2. Da es bei der typisch stillen Gesellschaft keine gemeinsame Steuerbilanz gibt und mithin auch kein auszuweisendes Kapitalkonto des Stillen, wie es an sich § 15a EStG für die Beschränkung des Verlustausgleichs bei einem Kommanditisten oder anderen Mitunternehmern mit einer diesem vergleichbaren Haftung voraussetzt, wird entgegen der Rechtsprechung des BFH und der weitgehend zustimmenden Literatur teilweise bezweifelt, ob eine sinngemäße Anwendung überhaupt möglich sei, verneinend Groh, DB 2004, 668; kritisch auch Kuck, DStR 2003, 235.

3. Der BFH teilt diese Kritik nicht und bestätigt seine bisherige Rechtsprechung, vgl. BFH, Urteil vom 23.07.2002, VIII R 36/01 (BFH-PR 2002, 456) und seinen in dieser Sache bereits ergangenen Aussetzungsbeschluss vom 07.08.2002, VIII B 90/02 (BFH/NV 2002, 1577).

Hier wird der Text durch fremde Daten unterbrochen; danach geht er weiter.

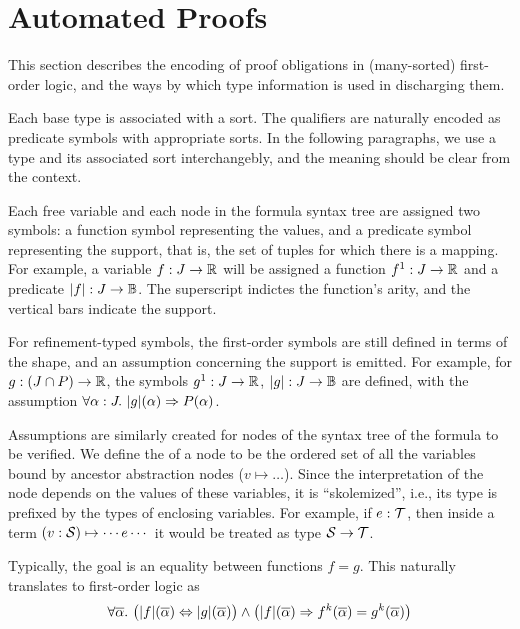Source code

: \section{Automated Proofs}

This section describes the encoding of proof obligations in (many-sorted) first-order logic,
and the ways by which type information is used in discharging them.

Each base type is associated with a sort. The qualifiers are naturally encoded
as predicate symbols with appropriate sorts. In the following paragraphs, we
use a type and its associated sort interchangebly, and the meaning should be clear
from the context.

Each free variable and each node in the formula syntax tree are assigned two
symbols: a function symbol representing the values, and a predicate symbol
representing the support, that is, the set of tuples for which there is a mapping.
For example, a variable $f : J\to\R$ will be assigned a function $f^1: J\to\R$
and a predicate $|f|: J\to\B$. The superscript indictes the function's arity,
and the vertical bars indicate the support.

For refinement-typed symbols, the first-order symbols are still defined in terms
of the shape, and an assumption concerning the support is emitted. For example,
for $g: (J\cap P)\to\R$, the symbols $g^1:J\to\R$, $|g|:J\to\B$ are defined,
with the assumption $\forall \alpha:J.~|g|(\alpha)\limplies P(\alpha)$.

Assumptions are similarly created for nodes of the syntax tree of the formula to
be verified. We define the  of a node to be the ordered set of
all the variables bound by ancestor abstraction nodes ($v\mapsto\ldots$). Since
the interpretation of the node depends on the values of these variables, it is
``skolemized'', i.e., its type is prefixed by the types of enclosing variables.
For example, if $e:\T$, then inside a term $(v:\S)\mapsto \cdots e\cdots$ it would be treated as
type $\S\to\T$.

Typically, the goal is an equality between functions $f=g$. This naturally translates
to first-order logic as
\[\forall\overline{\alpha}.~\big(|f|(\overline\alpha)\liff|g|(\overline\alpha)\big) \land
  \big(|f|(\overline\alpha) \limplies f^k(\overline\alpha)=g^k(\overline\alpha)\big)\]

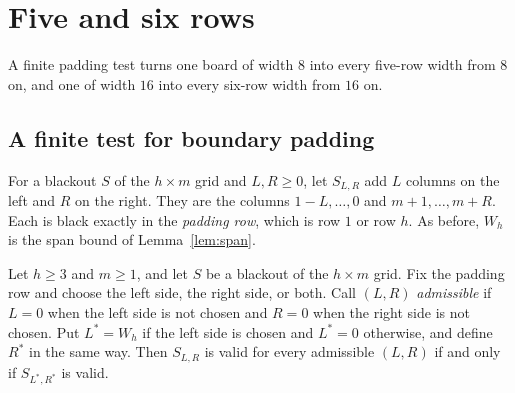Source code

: \section{Five and six rows}\label{sec:five}

A finite padding test turns one board of width $8$ into every five-row width from $8$ on,
and one of width $16$ into every six-row width from $16$ on.

\subsection{A finite test for boundary padding}

For a blackout $S$ of the $h\times m$ grid and $L,R\ge0$, let $S_{L,R}$ add $L$ columns on
the left and $R$ on the right. They are the columns $1-L,\dots,0$ and $m+1,\dots,m+R$. Each
is black exactly in the \emph{padding row}, which is row $1$ or row $h$. As before, $W_h$ is
the span bound of Lemma~\ref{lem:span}.


\begin{theorem}\label{thm:collar}
Let $h\ge3$ and $m\ge1$, and let $S$ be a blackout of the $h\times m$ grid. Fix the padding
row and choose the left side, the right side, or both. Call $(L,R)$ \emph{admissible} if
$L=0$ when the left side is not chosen and $R=0$ when the right side is not chosen. Put
$L^*=W_h$ if the left side is chosen and $L^*=0$ otherwise, and define $R^*$ in the same
way. Then $S_{L,R}$ is valid for every admissible $(L,R)$ if and only if $S_{L^*,R^*}$ is
valid.
\end{theorem}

4. Ebenso hat der IX. Senat des BFH im Urteil vom 15.10.1996, IX R 72/92 (BStBl II 1997, 250) die sinngemäße Anwendung des § 15a EStG bei den Einkünften aus VuV konkretisiert. Maßgebend kann nicht ein aus einer Steuerbilanz abgeleitetes Kapitalkonto sein. Vielmehr muss die Berechnung des Kapitalkontos des Stillen eigenständig in Anlehnung an diejenige eines Mitunternehmers errechnet werden.